Kenneth Ryesky's Commentary

User submitted March 10, 2013

I remember when the Cedarbrook Mall was built. Land that had been part of a large golf course was sold off and developed into the Mall, and behind the Mall, three large high-rise apartment buildings (formerly known as the Cedarbrook Hill Apartments, now, I believe, called the Cedarbrook Towers). The Mall was directly across Cheltenham Avenue, the boundary line between Philadelphia and Montgomery County.

In addition to the stores you mentioned, there also was, inter alia, a Docktor's Pet Shop.

Viability problems with the Cedarbrook Mall included, in no particular order:

A. White flight from the Mr. Airy section (50th Ward) of Philadelphia: Unscrupulous blockbusting practices on the part of various Philadelphia real estate brokers transformed Mt. Airy from a 95+% white, heavily Jewish neighborhood to a 95+% black neighborhood during the 1960 - 1970 decade. As shopping malls sprang up in the Philadelphia suburbs and drew business from the Philadelphia merchants (aided in part by the reluctance of the Philadelphia governing powers to liberalize their Sunday blue laws), and as the population departed from the city, the clientele of the Cedarbrook Mall merchants had less and less occasion to return. They were, of course, replaced by the new residents of Mt. Airy, but the population change brought along altered buying habits.

[Ironically, I briefly moved back to Mt. Airy in the late 1970's so that my elderly aunt's house would not be vacant when it was on the market. I was the second-to-last white resident of the block.]

B. The retreat of Temple University from Mt. Airy: Before the Cedarbrook Mall was built, Temple University maintained a satellite "Community College" campus just down the block and across Cheltenham Avenue. Temple Stadium was also there. During the early 1960's, Temple slacked off its satellite "Community College" (but developed other satellite campuses elsewhere). Temple continued to use the stadium and athletic fields through the early 1980's. But the satellite campus did not have the crowds which would have given some business to Cedarbrook Mall.

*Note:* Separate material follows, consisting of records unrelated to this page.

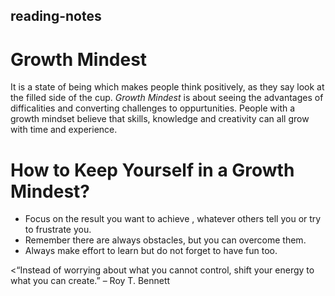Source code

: ## reading-notes
# Growth Mindest 
It is a state of being which makes people think positively, as they say look at the filled side of the cup.
*Growth Mindest* is about seeing the advantages of difficalities and converting challenges to oppurtunities. 
People with a growth mindset believe that skills, knowledge and creativity can all grow with time and experience.
# How to Keep Yourself in a Growth Mindest?
- Focus on the result you want to achieve , whatever others tell you or try to frustrate you.
- Remember there are always obstacles, but you can overcome them.
- Always make effort to learn but do not forget to have fun too.

<“Instead of worrying about what you cannot control, shift your energy to what you can create.” – Roy T. Bennett
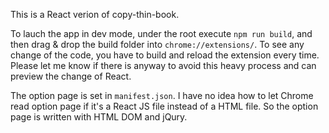 This is a React verion of copy-thin-book.

To lauch the app in dev mode, under the root execute `npm run build`, and then drag & drop the build folder into `chrome://extensions/`. To see any change of the code, you have to build and reload the extension every time. Please let me know if there is anyway to avoid this heavy process and can preview the change of React.

The option page is set in `manifest.json`. I have no idea how to let Chrome read option page if it's a React JS file instead of a HTML file. So the option page is written with HTML DOM and jQury.
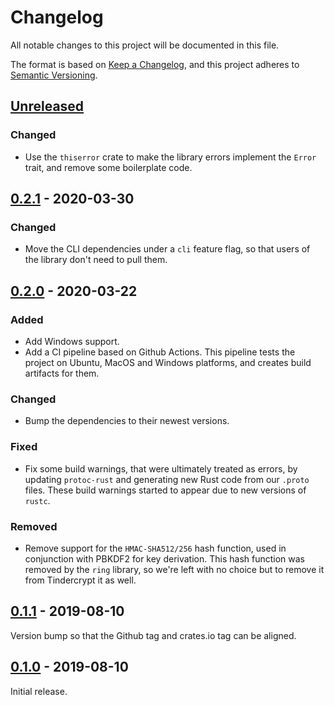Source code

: # Changelog

All notable changes to this project will be documented in this file.

The format is based on [Keep a Changelog], and this project adheres to [Semantic
Versioning].

## [Unreleased]

### Changed

- Use the `thiserror` crate to make the library errors implement the `Error`
  trait, and remove some boilerplate code.

## [0.2.1] - 2020-03-30

### Changed

- Move the CLI dependencies under a `cli` feature flag, so that users of the
  library don't need to pull them.

## [0.2.0] - 2020-03-22

### Added

- Add Windows support.
- Add a CI pipeline based on Github Actions. This pipeline tests the project
  on Ubuntu, MacOS and Windows platforms, and creates build artifacts for them.

### Changed

- Bump the dependencies to their newest versions.

### Fixed

- Fix some build warnings, that were ultimately treated as errors, by
  updating `protoc-rust` and generating new Rust code from our `.proto` files.
  These build warnings started to appear due to new versions of `rustc`.

### Removed

- Remove support for the `HMAC-SHA512/256` hash function, used in conjunction
  with PBKDF2 for key derivation. This hash function was removed by the `ring`
  library, so we're left with no choice but to remove it from Tindercrypt it as
  well.

## [0.1.1] - 2019-08-10

Version bump so that the Github tag and crates.io tag can be aligned.

## [0.1.0] - 2019-08-10

Initial release.

[Keep a Changelog]: https://keepachangelog.com/en/1.0.0/
[Semantic Versioning]: https://semver.org/spec/v2.0.0.html

[Unreleased]: https://github.com/apyrgio/tindercrypt/compare/v0.2.1...HEAD
[0.2.1]: https://github.com/apyrgio/tindercrypt/compare/v0.2.0...v0.2.1
[0.2.0]: https://github.com/apyrgio/tindercrypt/compare/v0.1.1...v0.2.0
[0.1.1]: https://github.com/apyrgio/tindercrypt/compare/v0.1.0...v0.1.1
[0.1.0]: https://github.com/apyrgio/tindercrypt/releases/tag/v0.1.0
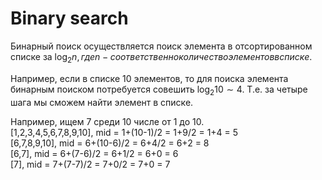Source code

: # Binary search
Бинарный поиск осуществляется поиск элемента в отсортированном списке за $\log_2{n}, где n - соответственно количество элементов в списке$.

Например, если в списке 10 элементов, то для поиска элемента бинарным поиском потребуется совешить $\log_2{10} \sim 4$. Т.е. за четыре шага мы сможем найти элемент в списке.

Например, ищем 7 среди 10 числе от 1 до 10.  
[1,2,3,4,5,6,7,8,9,10], mid = 1+(10-1)/2 = 1+9/2 = 1+4 = 5   
[6,7,8,9,10], mid = 6+(10-6)/2 = 6+4/2 = 6+2 = 8  
[6,7], mid = 6+(7-6)/2 = 6+1/2 = 6+0 = 6  
[7], mid = 7+(7-7)/2 = 7+0/2 = 7+0 = 7  
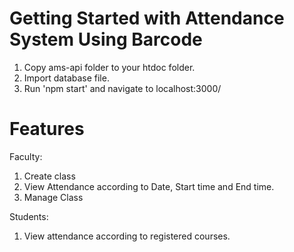 # Getting Started with Attendance System Using Barcode
1. Copy ams-api folder to your htdoc folder.
2. Import database file.
3. Run 'npm start' and navigate to  localhost:3000/


# Features
Faculty:
  1. Create class
  2. View Attendance according to Date, Start time and End time.
  3. Manage Class
  
Students:
  1. View attendance according to registered courses.
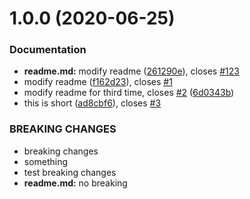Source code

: # 1.0.0 (2020-06-25)


### Documentation

* **readme.md:** modify readme ([261290e](https://github.com/EastLee/commitTest/commit/261290e1f8342bb94172abef6e62be79e8ca2ab1)), closes [#123](https://github.com/EastLee/commitTest/issues/123)
* modify readme ([f162d23](https://github.com/EastLee/commitTest/commit/f162d231fbbd0cbd854a46dc350e777af23ea230)), closes [#1](https://github.com/EastLee/commitTest/issues/1)
* modify readme for third time, closes [#2](https://github.com/EastLee/commitTest/issues/2) ([6d0343b](https://github.com/EastLee/commitTest/commit/6d0343b5a27bc0977be303152c285c1a174782aa))
* this is short ([ad8cbf6](https://github.com/EastLee/commitTest/commit/ad8cbf6e860729454a497ae9d7fba5be27a3ab8b)), closes [#3](https://github.com/EastLee/commitTest/issues/3)


### BREAKING CHANGES

* breaking changes
* something
* test breaking changes
* **readme.md:** no breaking



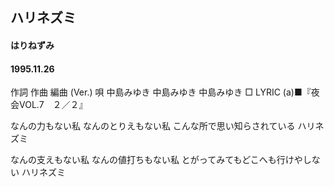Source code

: ## ハリネズミ
#### はりねずみ
#### 1995.11.26


作詞  作曲  編曲 (Ver.)   唄
中島みゆき   中島みゆき       中島みゆき
□ LYRIC (a)■『夜会VOL.7　２／２』

なんの力もない私
なんのとりえもない私
こんな所で思い知らされている
ハリネズミ

なんの支えもない私
なんの値打ちもない私
とがってみてもどこへも行けやしない
ハリネズミ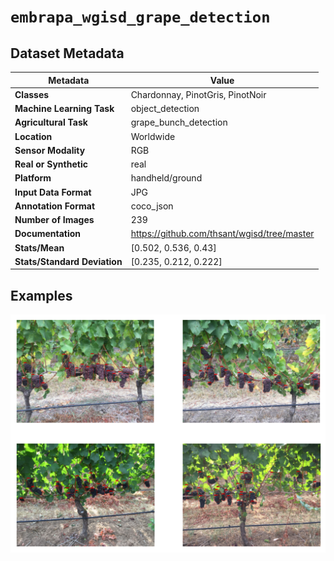 
# `embrapa_wgisd_grape_detection`

## Dataset Metadata

| Metadata | Value |
| --- | --- |
| **Classes** | Chardonnay, PinotGris, PinotNoir |
| **Machine Learning Task** | object_detection |
| **Agricultural Task** | grape_bunch_detection |
| **Location** | Worldwide |
| **Sensor Modality** | RGB |
| **Real or Synthetic** | real |
| **Platform** | handheld/ground |
| **Input Data Format** | JPG |
| **Annotation Format** | coco_json |
| **Number of Images** | 239 |
| **Documentation** | https://github.com/thsant/wgisd/tree/master |
| **Stats/Mean** | [0.502, 0.536, 0.43] |
| **Stats/Standard Deviation** | [0.235, 0.212, 0.222] |


## Examples

![Example Images for embrapa_wgisd_grape_detection](https://github.com/Project-AgML/AgML/blob/main/docs/sample_images/embrapa_wgisd_grape_detection_examples.png)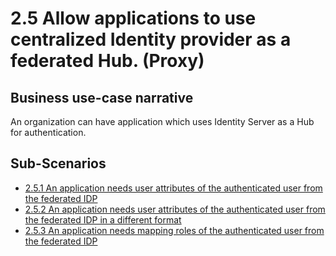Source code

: # 2.5 Allow applications to use centralized Identity provider as a federated Hub. (Proxy)

## Business use-case narrative
An organization can have application which uses Identity Server as a Hub for authentication.

## Sub-Scenarios
- [2.5.1 An application needs user attributes of the authenticated user from the federated IDP]()
- [2.5.2 An application needs user attributes of the authenticated user from the federated IDP in a different format]()
- [2.5.3 An application needs mapping roles of the authenticated user from the federated IDP]()
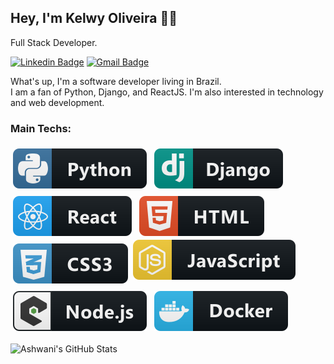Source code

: ## Hey, I'm Kelwy Oliveira 👋🏽

Full Stack Developer.

[![Linkedin Badge](https://img.shields.io/badge/-Kelwy%20Oliveira-4682B4?style=for-the-badge&logo=Linkedin&logoColor=white&link=https://www.linkedin.com/in/kelwyoliveira/)](https://www.linkedin.com/in/kelwyoliveira/) 
[![Gmail Badge](https://img.shields.io/badge/-kelwyduarte@gmail.com-4682B4?style=for-the-badge&logo=Gmail&logoColor=white&link=mailto:kelwyduarte@gmail.com)](mailto:kelwyduarte@gmail.com)

What's up, I'm a software developer living in Brazil.</br>
I am a fan of Python, Django, and ReactJS. I'm also interested in technology and web development.

### Main Techs: 
<p align="left">
   
<img src="svg/dev/python.svg" alt="python" style="vertical-align:top; margin:6px 4px"> 

<img src="svg/dev/django.svg" alt="django" style="vertical-align:top; margin:6px 4px">

<img src="svg/dev/react.svg" alt="react" style="vertical-align:top; margin:6px 4px"> 

<img src="svg/dev/html.svg" alt="html" style="vertical-align:top; margin:6px 4px">
</br>
   
<img src="svg/dev/css3.svg" alt="css" style="vertical-align:top; margin:6px 4px">  

<img src="svg/dev/js.svg" alt="js" style="vertical-align:top margin:6px 4px">    

<img src="svg/dev/nodejs_larger.svg" alt="nodejs" style="vertical-align:top; margin:6px 4px">   

<img src="svg/dev/docker.svg" alt="docker" style="vertical-align:top; margin:6px 4px">
</p>
<img src="https://github-readme-stats.vercel.app/api?username=kelwys&&show_icons=true&theme=radical&line_height=27&v=5" alt="Ashwani's GitHub Stats" />

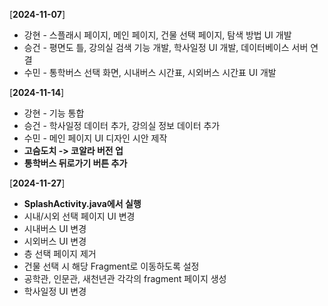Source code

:[**2024-11-07**] <br/>
+ 강현 - 스플래시 페이지, 메인 페이지, 건물 선택 페이지, 탐색 방법 UI 개발<br/>
+ 승건 - 평면도 틀, 강의실 검색 기능 개발, 학사일정 UI 개발, 데이터베이스 서버 연결<br/>
+ 수민 - 통학버스 선택 화면, 시내버스 시간표, 시외버스 시간표 UI 개발<br/>

[**2024-11-14**] <br/>
+ 강현 - 기능 통합<br/>
+ 승건 - 학사일정 데이터 추가, 강의실 정보 데이터 추가<br/>
+ 수민 - 메인 페이지 UI 디자인 시안 제작<br/>
+ **고슴도치 -> 코알라 버전 업**<br/>
+ **통학버스 뒤로가기 버튼 추가**<br/>

[**2024-11-27**] <br/>
+ **SplashActivity.java에서 실행**<br/>
+ 시내/시외 선택 페이지 UI 변경
+ 시내버스 UI 변경
+ 시외버스 UI 변경
+ 층 선택 페이지 제거
+ 건물 선택 시 해당 Fragment로 이동하도록 설정
+ 공학관, 인문관, 새천년관 각각의 fragment 페이지 생성
+ 학사일정 UI 변경



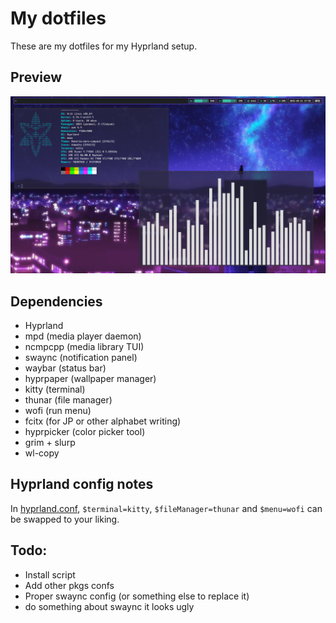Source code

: # My dotfiles

These are my dotfiles for my Hyprland setup.

## Preview

![preview](./small_preview.png)

## Dependencies

- Hyprland
- mpd (media player daemon)
- ncmpcpp (media library TUI)
- swaync (notification panel)
- waybar (status bar)
- hyprpaper (wallpaper manager)
- kitty (terminal)
- thunar (file manager)
- wofi (run menu)
- fcitx (for JP or other alphabet writing)
- hyprpicker (color picker tool)
- grim + slurp
- wl-copy

## Hyprland config notes

In [hyprland.conf](./hypr/hyprland.conf), `$terminal=kitty`, `$fileManager=thunar` and `$menu=wofi` can be swapped to your liking.

## Todo:
- Install script
- Add other pkgs confs
- Proper swaync config (or something else to replace it)
- do something about swaync it looks ugly

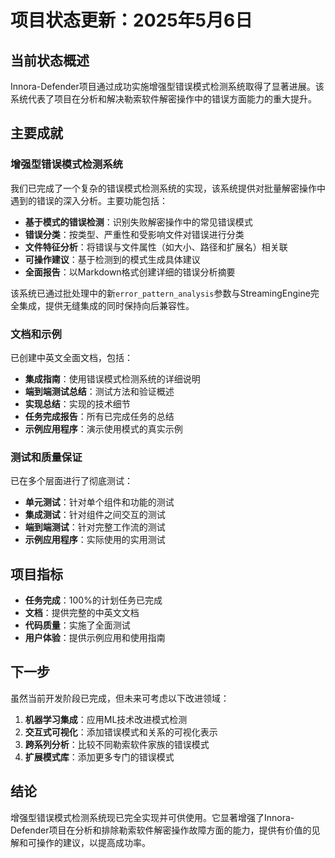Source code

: # 项目状态更新：2025年5月6日

## 当前状态概述

Innora-Defender项目通过成功实施增强型错误模式检测系统取得了显著进展。该系统代表了项目在分析和解决勒索软件解密操作中的错误方面能力的重大提升。

## 主要成就

### 增强型错误模式检测系统

我们已完成了一个复杂的错误模式检测系统的实现，该系统提供对批量解密操作中遇到的错误的深入分析。主要功能包括：

- **基于模式的错误检测**：识别失败解密操作中的常见错误模式
- **错误分类**：按类型、严重性和受影响文件对错误进行分类
- **文件特征分析**：将错误与文件属性（如大小、路径和扩展名）相关联
- **可操作建议**：基于检测到的模式生成具体建议
- **全面报告**：以Markdown格式创建详细的错误分析摘要

该系统已通过批处理中的新`error_pattern_analysis`参数与StreamingEngine完全集成，提供无缝集成的同时保持向后兼容性。

### 文档和示例

已创建中英文全面文档，包括：

- **集成指南**：使用错误模式检测系统的详细说明
- **端到端测试总结**：测试方法和验证概述
- **实现总结**：实现的技术细节
- **任务完成报告**：所有已完成任务的总结
- **示例应用程序**：演示使用模式的真实示例

### 测试和质量保证

已在多个层面进行了彻底测试：

- **单元测试**：针对单个组件和功能的测试
- **集成测试**：针对组件之间交互的测试
- **端到端测试**：针对完整工作流的测试
- **示例应用程序**：实际使用的实用测试

## 项目指标

- **任务完成**：100%的计划任务已完成
- **文档**：提供完整的中英文文档
- **代码质量**：实施了全面测试
- **用户体验**：提供示例应用和使用指南

## 下一步

虽然当前开发阶段已完成，但未来可考虑以下改进领域：

1. **机器学习集成**：应用ML技术改进模式检测
2. **交互式可视化**：添加错误模式和关系的可视化表示
3. **跨系列分析**：比较不同勒索软件家族的错误模式
4. **扩展模式库**：添加更多专门的错误模式

## 结论

增强型错误模式检测系统现已完全实现并可供使用。它显著增强了Innora-Defender项目在分析和排除勒索软件解密操作故障方面的能力，提供有价值的见解和可操作的建议，以提高成功率。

C. More than A or B, however, was the failing of Cedarbrook Mall's two anchor stores, Korvette's and Pantry Pride. Korvette's had management problems and a lack of a consistent and clear vision of what its market should be. For its part, Pantry Pride was in the food supermarket business at a time when expansion was the name of the game, and it expanded to the limits and then collapsed as it competed with others in an industry which had reached the limits of its expandability, and could no longer rob Peter to pay Paul.

Had one of the anchors in the Cedarbrook Mall been one of the old, established staid retail department store chains, the Mall may have lasted a few years longer.

M. Sean Rizzo's Commentary

Posted May 3, 2011 (user submitted January 19, 2010)

Cedarbrook Mall was a mall on the outskirts of Philadelphia that opened in the early 1960s. The original anchor stores were E.J. Korvette and Pantry Pride Supermarket. The mall was orginally constructed to be able to expand for another Anchor, but this never occured. Other store of note included a very large Woolworths (which was almost large enought to have been branded a "woolco", a Donuts Galore Coffee shop and a Mom and Pop toy and hobby shop.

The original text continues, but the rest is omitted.